Now, back at it and in the groove, getting ready to start back on a fairly regular schedule again, tomorrow. I'm very excited to be back to teaching, and grateful thus far at the amount of support folks have expressed. Just hope to see some bodies show up and find a regular practice again, if it serves.
So, down there, I wasn't off the grid too far, obviously; I blogged, did some videos, wrote an article and made fun of a book. Deservedly so, I made fun of that shite, and in doing so, I apparently really triggered some folks. I get it, my humor was bitingly sarcastic, and the venue was really wide, and the title of the piece was enough to get attention. A setting for a perfect storm, and given the media, a flame up.
At one point, I tried to answer the comments; I don't doubt the sincerity of the feelings and the arguments, they just weren't what I was making. My sarcasm was limited, in my mind, to the very first world problem of bad prose, buzz media and 'naughtiness'.
In that what I wrote solicited so many hurt feelings and outrage, I simply apologized for how my choice of words was easy to interpret and how that made me sorry. I didn't necessarily apologize for my message or the content, just how it made people feel.
And that got someone pissed off enough to write me and try to assail my character. I tell you all this for interest not of that story, but for what it's like to be on the internet, to have opinions and express them, the seeming power of the anonymity of posting on line, and the insult this person took because they thought I had apologized and surrender my right.
One of the things I asked for in the comments was for folks to dialog, but not insult, not hate, but rather to question and read and listen.

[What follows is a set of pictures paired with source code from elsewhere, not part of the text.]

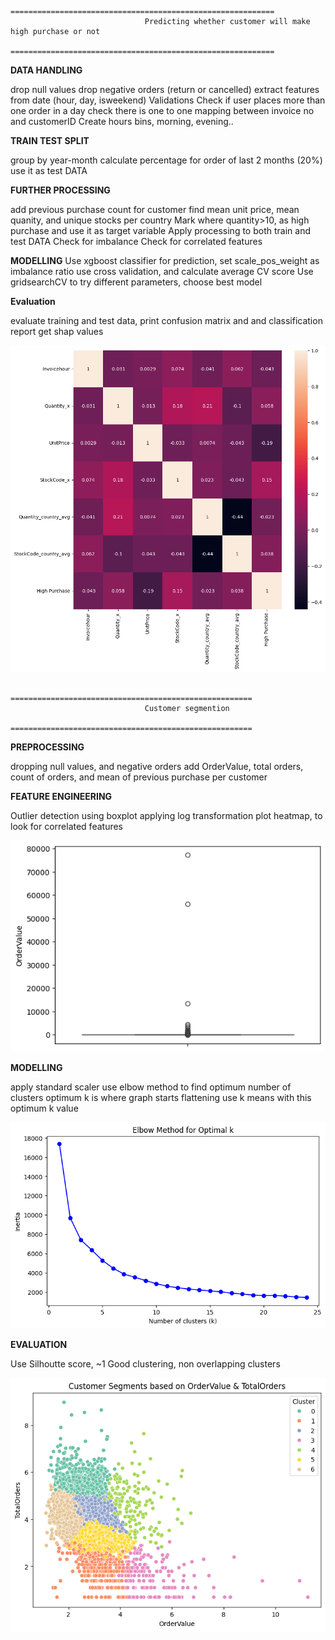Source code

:                                   ===========================================================
                                  Predicting whether customer will make high purchase or not
                                  ===========================================================


**DATA HANDLING**

  drop null values
  drop negative orders (return or cancelled)
  extract features from date (hour, day, isweekend)
  Validations
    Check if user places more than one order in a day
    check there is one to one mapping between invoice no and customerID
  Create hours bins, morning, evening..

**TRAIN TEST SPLIT**

  group by year-month
  calculate percentage for order of last 2 months (20%)
  use it as test DATA

**FURTHER PROCESSING**

  add previous purchase count for customer
  find mean unit price, mean quanity, and unique stocks per country
  Mark where quantity>10, as high purchase and use it as target variable
  Apply processing to both train and test DATA
  Check for imbalance
  Check for correlated features

**MODELLING**
  Use xgboost classifier for prediction, set scale_pos_weight as imbalance ratio
  use cross validation, and calculate average CV score
  Use gridsearchCV to try different parameters, choose best model
  
**Evaluation**

  evaluate training and test data, print confusion matrix and and classification report
  get shap values



![alt text](https://github.com/Rock-Shell/Online-Retail-High-Purchase-Prediction/blob/main/images/corr.png)



                                  ======================================================
                                  Customer segmention
                                  ======================================================

**PREPROCESSING**

  dropping null values, and negative orders
  add OrderValue, total orders, count of orders, and mean of previous purchase per customer

**FEATURE ENGINEERING**

  Outlier detection using boxplot
  applying log transformation
  plot heatmap, to look for correlated features

  ![alt text](https://github.com/Rock-Shell/Online-Retail-High-Purchase-Prediction/blob/main/images/outliers.png)


**MODELLING**

  apply standard scaler
  use elbow method to find optimum number of clusters
  optimum k is where graph starts flattening
  use k means with this optimum k value

  ![alt text](https://github.com/Rock-Shell/Online-Retail-High-Purchase-Prediction/blob/main/images/elbow%20method.png)

**EVALUATION**

  Use Silhoutte score, ~1 Good clustering, non overlapping clusters

![alt text](https://github.com/Rock-Shell/Online-Retail-High-Purchase-Prediction/blob/main/images/customer%20segments.png)
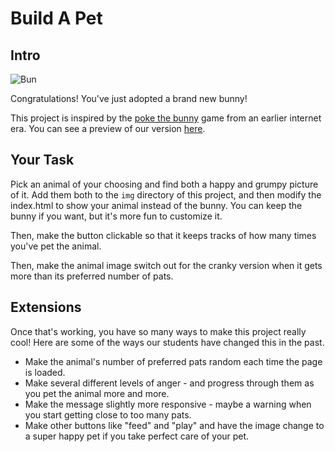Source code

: # Build A Pet

## Intro

![Bun](https://media.giphy.com/media/3oz8xHsoGJwIzvSNGM/giphy.gif)

Congratulations! You've just adopted a brand new bunny!

This project is inspired by the [poke the bunny](https://youtu.be/MiVEvAQOV4U?t=8) game from an earlier internet era. You can see a preview of our version [here](https://dom-solutions.glitch.me/pet.html).

## Your Task

Pick an animal of your choosing and find both a happy and grumpy picture of it. Add them both to the `img` directory of this project, and then modify the index.html to show your animal instead of the bunny. You can keep the bunny if you want, but it's more fun to customize it.

Then, make the button clickable so that it keeps tracks of how many times you've pet the animal.

Then, make the animal image switch out for the cranky version when it gets more than its preferred number of pats.

## Extensions

Once that's working, you have so many ways to make this project really cool! Here are some of the ways our students have changed this in the past.
* Make the animal's number of preferred pats random each time the page is loaded.
* Make several different levels of anger - and progress through them as you pet the animal more and more.
* Make the message slightly more responsive - maybe a warning when you start getting close to too many pats.
* Make other buttons like "feed" and "play" and have the image change to a super happy pet if you take perfect care of your pet.
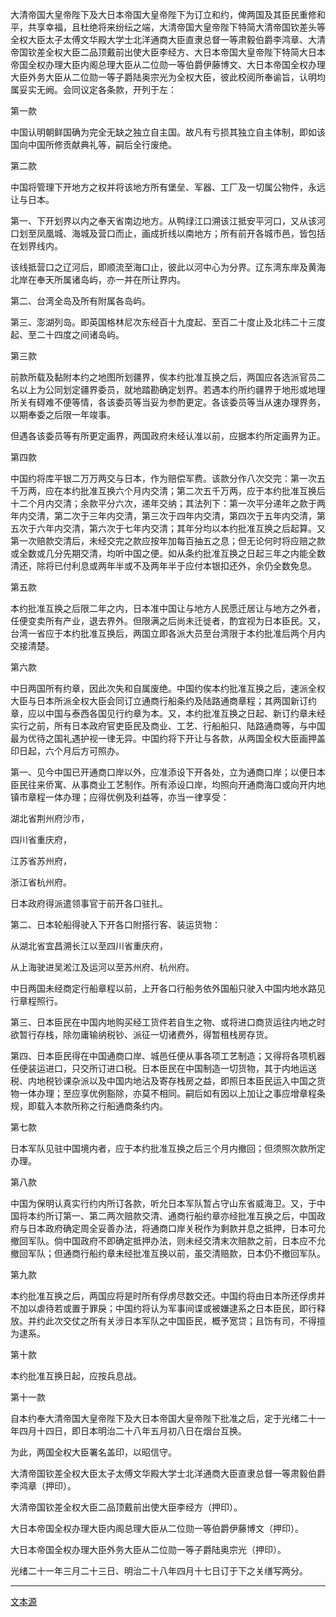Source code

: 大清帝国大皇帝陛下及大日本帝国大皇帝陛下为订立和约，俾两国及其臣民重修和平，共享幸福，且杜绝将来纷纭之端，大清帝国大皇帝陛下特简大清帝国钦差头等全权大臣太子太傅文华殿大学士北洋通商大臣直隶总督一等肃毅伯爵李鸿章、大清帝国钦差全权大臣二品顶戴前出使大臣李经方、大日本帝国大皇帝陛下特简大日本帝国全权办理大臣内阁总理大臣从二位勋一等伯爵伊藤博文、大日本帝国全权办理大臣外务大臣从二位勋一等子爵陆奥宗光为全权大臣，彼此校阅所奉谕旨，认明均属妥实无阙。会同议定各条款，开列于左：

第一款

中国认明朝鲜国确为完全无缺之独立自主国。故凡有亏损其独立自主体制，即如该国向中国所修贡献典礼等，嗣后全行废绝。

第二款

中国将管理下开地方之权并将该地方所有堡垒、军器、工厂及一切属公物件，永远让与日本。

第一、下开划界以内之奉天省南边地方。从鸭绿江口溯该江抵安平河口，又从该河口划至凤凰城、海城及营口而止，画成折线以南地方；所有前开各城市邑，皆包括在划界线内。

该线抵营口之辽河后，即顺流至海口止，彼此以河中心为分界。辽东湾东岸及黄海北岸在奉天所属诸岛屿，亦一并在所让界内。

第二、台湾全岛及所有附属各岛屿。

第三、澎湖列岛。即英国格林尼次东经百十九度起、至百二十度止及北纬二十三度起、至二十四度之间诸岛屿。

第三款

前款所载及黏附本约之地图所划疆界，俟本约批准互换之后，两国应各选派官员二名以上为公同划定疆界委员，就地踏勘确定划界。若遇本约所约疆界于地形或地理所关有碍难不便等情，各该委员等当妥为参酌更定。各该委员等当从速办理界务，以期奉委之后限一年竣事。

但遇各该委员等有所更定画界，两国政府未经认准以前，应据本约所定画界为正。

第四款

中国约将库平银二万万两交与日本，作为赔偿军费。该款分作八次交完：第一次五千万两，应在本约批准互换六个月内交清；第二次五千万两，应于本约批准互换后十二个月内交清；余款平分六次，递年交纳；其法列下：第一次平分递年之款于两年内交清，第二次于三年内交清，第三次于四年内交清，第四次于五年内交清，第五次于六年内交清，第六次于七年内交清；其年分均以本约批准互换之后起算。又第一次赔款交清后，未经交完之款应按年加每百抽五之息；但无论何时将应赔之款或全数或几分先期交清，均听中国之便。如从条约批准互换之日起三年之内能全数清还，除将已付利息或两年半或不及两年半于应付本银扣还外，余仍全数免息。

第五款

本约批准互换之后限二年之内，日本准中国让与地方人民愿迁居让与地方之外者，任便变卖所有产业，退去界外。但限满之后尚未迁徙者，酌宜视为日本臣民。又，台湾一省应于本约批准互换后，两国立即各派大员至台湾限于本约批准后两个月内交接清楚。

第六款

中日两国所有约章，因此次失和自属废绝。中国约俟本约批准互换之后，速派全权大臣与日本所派全权大臣会同订立通商行船条约及陆路通商章程；其两国新订约章，应以中国与泰西各国见行约章为本。又，本约批准互换之日起、新订约章未经实行之前，所有日本政府官吏臣民及商业、工艺、行船船只、陆路通商等，与中国最为优待之国礼遇护视一律无异。中国约将下开让与各款，从两国全权大臣画押盖印日起，六个月后方可照办。

第一、见今中国已开通商口岸以外，应准添设下开各处，立为通商口岸；以便日本臣民往来侨寓、从事商业工艺制作。所有添设口岸，均照向开通商海口或向开内地镇市章程一体办理；应得优例及利益等，亦当一律享受：

湖北省荆州府沙市，

四川省重庆府，

江苏省苏州府，

浙江省杭州府。

日本政府得派遣领事官于前开各口驻扎。

第二、日本轮船得驶入下开各口附搭行客、装运货物：

从湖北省宜昌溯长江以至四川省重庆府，

从上海驶进吴淞江及运河以至苏州府、杭州府。

中日两国未经商定行船章程以前，上开各口行船务依外国船只驶入中国内地水路见行章程照行。

第三、日本臣民在中国内地购买经工货件若自生之物、或将进口商货运往内地之时欲暂行存栈，除勿庸输纳税钞、派征一切诸费外，得暂租栈房存货。

第四、日本臣民得在中国通商口岸、城邑任便从事各项工艺制造；又得将各项机器任便装运进口，只交所订进口税。日本臣民在中国制造一切货物，其于内地运送税、内地税钞课杂派以及中国内地沾及寄存栈房之益，即照日本臣民运入中国之货物一体办理；至应享优例豁除，亦莫不相同。嗣后如有因以上加让之事应增章程条规，即载入本款所称之行船通商条约内。

第七款

日本军队见驻中国境内者，应于本约批准互换之后三个月内撤回；但须照次款所定办理。

第八款

中国为保明认真实行约内所订各款，听允日本军队暂占守山东省威海卫。又，于中国将本约所订第一、第二两次赔款交清、通商行船约章亦经批准互换之后，中国政府与日本政府确定周全妥善办法，将通商口岸关税作为剩款并息之抵押，日本可允撤回军队。倘中国政府不即确定抵押办法，则未经交清末次赔款之前，日本应不允撤回军队；但通商行船约章未经批准互换以前，虽交清赔款，日本仍不撤回军队。

第九款

本约批准互换之后，两国应将是时所有俘虏尽数交还。中国约将由日本所还俘虏并不加以虐待若或置于罪戾；中国约将认为军事间谍或被嫌逮系之日本臣民，即行释放。并约此次交仗之所有关涉日本军队之中国臣民，概予宽贷；且饬有司，不得擅为逮系。

第十款

本约批准互换日起，应按兵息战。

第十一款

自本约奉大清帝国大皇帝陛下及大日本帝国大皇帝陛下批准之后，定于光绪二十一年四月十四日，即日本明治二十八年五月初八日在烟台互换。

为此，两国全权大臣署名盖印，以昭信守。

大清帝国钦差全权大臣太子太傅文华殿大学士北洋通商大臣直隶总督一等肃毅伯爵李鸿章（押印）。

大清帝国钦差全权大臣二品顶戴前出使大臣李经方（押印）。

大日本帝国全权办理大臣内阁总理大臣从二位勋一等伯爵伊藤博文（押印）。

大日本帝国全权办理大臣外务大臣从二位勋一等子爵陆奥宗光（押印）。

光绪二十一年三月二十三日、明治二十八年四月十七日订于下之关缮写两分。

***

[文本源](https://baike.baidu.com/item/马关条约/958565)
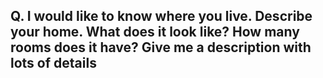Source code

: ## Q. I would like to know where you live. Describe your home. What does it look like? How many rooms does it have? Give me a description with lots of details


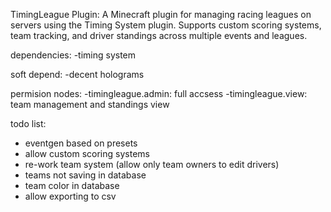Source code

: TimingLeague Plugin:
A Minecraft plugin for managing racing leagues on servers using the Timing System plugin. Supports custom scoring systems, team tracking, and driver standings across multiple events and leagues.

dependencies:
-timing system


soft depend:
-decent holograms


permision nodes:
-timingleague.admin: full accsess
-timingleague.view: team management and standings view


todo list:
- eventgen based on presets
- allow custom scoring systems
- re-work team system (allow only team owners to edit drivers)
- teams not saving in database
- team color in database
- allow exporting to csv

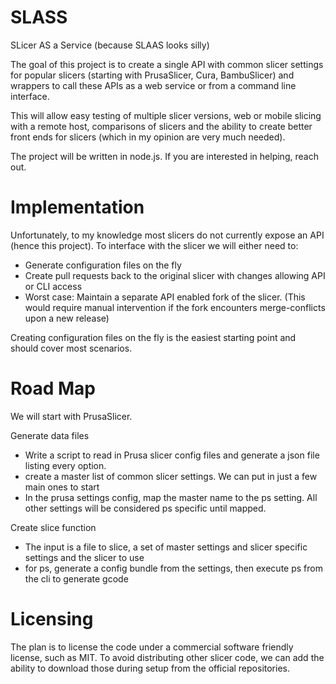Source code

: # SLASS
SLicer AS a Service (because SLAAS looks silly)

The goal of this project is to create a single API with common slicer settings for popular slicers (starting with PrusaSlicer, Cura, BambuSlicer) and wrappers to call these APIs as a web service or from a command line interface.

This will allow easy testing of multiple slicer versions, web or mobile slicing with a remote host, comparisons of slicers and the ability to create better front ends for slicers (which in my opinion are very much needed).

The project will be written in node.js. If you are interested in helping, reach out. 

# Implementation
Unfortunately, to my knowledge most slicers do not currently expose an API (hence this project). To interface with the slicer we will either need to:
* Generate configuration files on the fly
* Create pull requests back to the original slicer with changes allowing API or CLI access
* Worst case: Maintain a separate API enabled fork of the slicer. (This would require manual intervention if the fork encounters merge-conflicts upon a new release)

Creating configuration files on the fly is the easiest starting point and should cover most scenarios.

# Road Map
We will start with PrusaSlicer.

Generate data files
* Write a script to read in Prusa slicer config files and generate a json file listing every option.
* create a master list of common slicer settings. We can put in just a few main ones to start
* In the prusa settings config, map the master name to the ps setting. All other settings will be considered ps specific until mapped.

Create slice function
* The input is a file to slice, a set of master settings and slicer specific settings and the slicer to use
* for ps, generate a config bundle from the settings, then execute ps from the cli to generate gcode


# Licensing
The plan is to license the code under a commercial software friendly license, such as MIT. To avoid distributing other slicer code, we can add the ability to download those during setup from the official repositories.
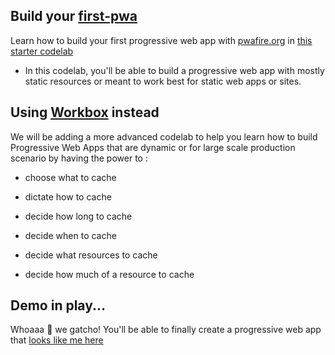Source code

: ## Build your [first-pwa](https://pwabuzz.web.app/)

Learn how to build your first progressive web app with [pwafire.org](https://pwafire.org) in [this starter codelab](
https://pwafire.org/developer/codelabs/pwafire/)

 - In this codelab, you'll be able to build a progressive web app with mostly static resources or meant to work best for static web apps or sites.

## Using [Workbox](https://developers.google.com/web/tools/workbox/) instead 
We will be adding a more advanced codelab to help you learn how to build Progressive Web Apps that are dynamic or for large scale production scenario by having the power to :

  - choose what to cache

  - dictate how to cache

  - decide how long to cache

  - decide when to cache

  - decide what resources to cache

  - decide how much of a resource to cache 

## Demo in play...

Whoaaa 🎉 we gatcho! You'll be able to finally create a progressive web app that [looks like me here](https://pwabuzz.web.app/)
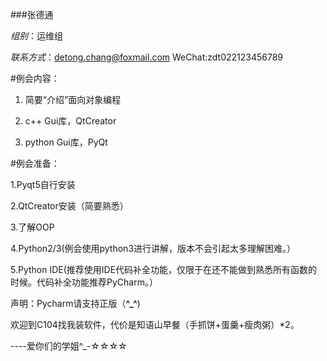 ###张德通

*组别*：运维组

*联系方式*：detong.chang@foxmail.com
		WeChat:zdt022123456789

#例会内容：
1. 简要“介绍”面向对象编程

2. c++ Gui库，QtCreator

3. python Gui库，PyQt

#例会准备：

1.Pyqt5自行安装

2.QtCreator安装（简要熟悉）

3.了解OOP

4.Python2/3(例会使用python3进行讲解，版本不会引起太多理解困难。）

5.Python IDE(推荐使用IDE代码补全功能，仅限于在还不能做到熟悉所有函数的时候。代码补全功能推荐PyCharm。）

声明：Pycharm请支持正版（**^_^**)

欢迎到C104找我装软件，代价是知语山早餐（手抓饼+蛋羹+瘦肉粥）*2。

----爱你们的学姐^_-☆☆☆☆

Not much of that happens, but we know the medium.
For your consideration... can you apologize for how something you expressed made someone feel without negating what you said? Is it one or the other, and does apologizing symbolize capitulation? What do you think? I know we're all in for a lot of disagreement, and if we want to make positive change, it will become necessary to be able to respectfully, non-violently disagree - create space to listen, to create whatever compromise may be, and move forward in dignity and respect.
That's what I'm thinking about today - new ways of dialoguing; maintaining the integrity of my perspective while allowing for others. Looking for the similarities and the congruities and not the fragmentary issues. Hoping to figure out how to summon the common passion for change into building something, rather than tearing down something else.
What's that mean to you - think on it, give thanks and praise!